IMPORTANT: Never run autonomy zone inlet --to logs without backgrounding it - this will block your terminal. Always use the pattern below.
To view logs from your deployed zone, create a portal to the logs server in your zone in the background, then stream logs or view them in a browser. Step 1: Start a portal to the logs server in your zone in background 
# Start a portal to the logs server in your zone in background, and capture output.
autonomy zone inlet --to logs > logs_portal.log 2>&1 &
LOGS_PID=$!

# Wait for the portal to start and extract its port
sleep 3
LOGS_PORT=$(grep -o "localhost:[0-9]*" logs_portal.log | cut -d: -f2 | head -1)
if [ -z "$LOGS_PORT" ]; then
    LOGS_PORT=32101  # fallback to default port
fi

echo "Portal to the logs server in your zone running on port: $LOGS_PORT (PID: $LOGS_PID)"
Step 2: View logs (choose one option) Option A: View in browser (recommended when you want humans to see logs) 

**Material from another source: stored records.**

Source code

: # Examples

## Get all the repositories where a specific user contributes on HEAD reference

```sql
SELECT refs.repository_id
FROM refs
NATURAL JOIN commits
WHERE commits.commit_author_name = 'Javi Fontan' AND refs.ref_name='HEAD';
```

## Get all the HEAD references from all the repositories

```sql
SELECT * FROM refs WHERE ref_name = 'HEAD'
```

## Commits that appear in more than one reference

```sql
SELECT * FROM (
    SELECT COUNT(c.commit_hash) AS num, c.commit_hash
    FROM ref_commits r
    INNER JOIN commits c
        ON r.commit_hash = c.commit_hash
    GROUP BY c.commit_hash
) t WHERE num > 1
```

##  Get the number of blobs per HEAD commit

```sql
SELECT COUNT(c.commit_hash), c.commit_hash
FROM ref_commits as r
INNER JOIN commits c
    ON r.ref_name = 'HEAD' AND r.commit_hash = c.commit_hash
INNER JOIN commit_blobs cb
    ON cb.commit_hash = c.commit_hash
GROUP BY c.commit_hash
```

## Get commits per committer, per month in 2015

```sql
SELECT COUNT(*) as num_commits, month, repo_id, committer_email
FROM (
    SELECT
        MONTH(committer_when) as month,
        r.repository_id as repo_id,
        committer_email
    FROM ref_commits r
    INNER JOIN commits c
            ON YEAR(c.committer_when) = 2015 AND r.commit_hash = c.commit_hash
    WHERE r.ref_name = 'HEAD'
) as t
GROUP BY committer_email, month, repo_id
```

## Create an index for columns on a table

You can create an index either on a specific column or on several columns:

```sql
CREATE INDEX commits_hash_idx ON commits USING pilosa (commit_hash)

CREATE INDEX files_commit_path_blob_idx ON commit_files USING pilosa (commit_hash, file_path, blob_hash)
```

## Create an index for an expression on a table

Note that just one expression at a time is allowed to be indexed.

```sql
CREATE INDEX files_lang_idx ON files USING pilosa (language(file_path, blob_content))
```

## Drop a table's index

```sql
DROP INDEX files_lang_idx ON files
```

# Open logs UI in browser - shows all pods/containers with live updates
open "http://127.0.0.1:$LOGS_PORT"
Option B: Stream logs in terminal (recommended for coding agents to see logs) 
# Get the full pod name and stream logs to terminal
POD_NAME=main-pod
CONTAINER_NAME=main
FULL_POD_NAME=$(timeout 10s curl -s "127.0.0.1:$LOGS_PORT/" | grep -o 'main-pod-[a-z0-9]*-[a-z0-9]*' | head -1)
timeout 30s curl -N "127.0.0.1:$LOGS_PORT/pods/$FULL_POD_NAME/containers/$CONTAINER_NAME" | head -50
Step 3: Stop the portal to the logs server in your zone when done 
# Always clean up the portal process
kill $LOGS_PID
Key Points:
  • The & at the end runs the portal in background (non-blocking)
  • Always capture the LOGS_PID so you can stop the portal later
  • Use timeout with curl to prevent hanging
  • The -N flag with curl disables buffering for streaming
  • The | head -50 limits output to 50 lines
  • If the portal is not starting, kill all portals using pkill -f "autonomy zone inlet", and try starting it again.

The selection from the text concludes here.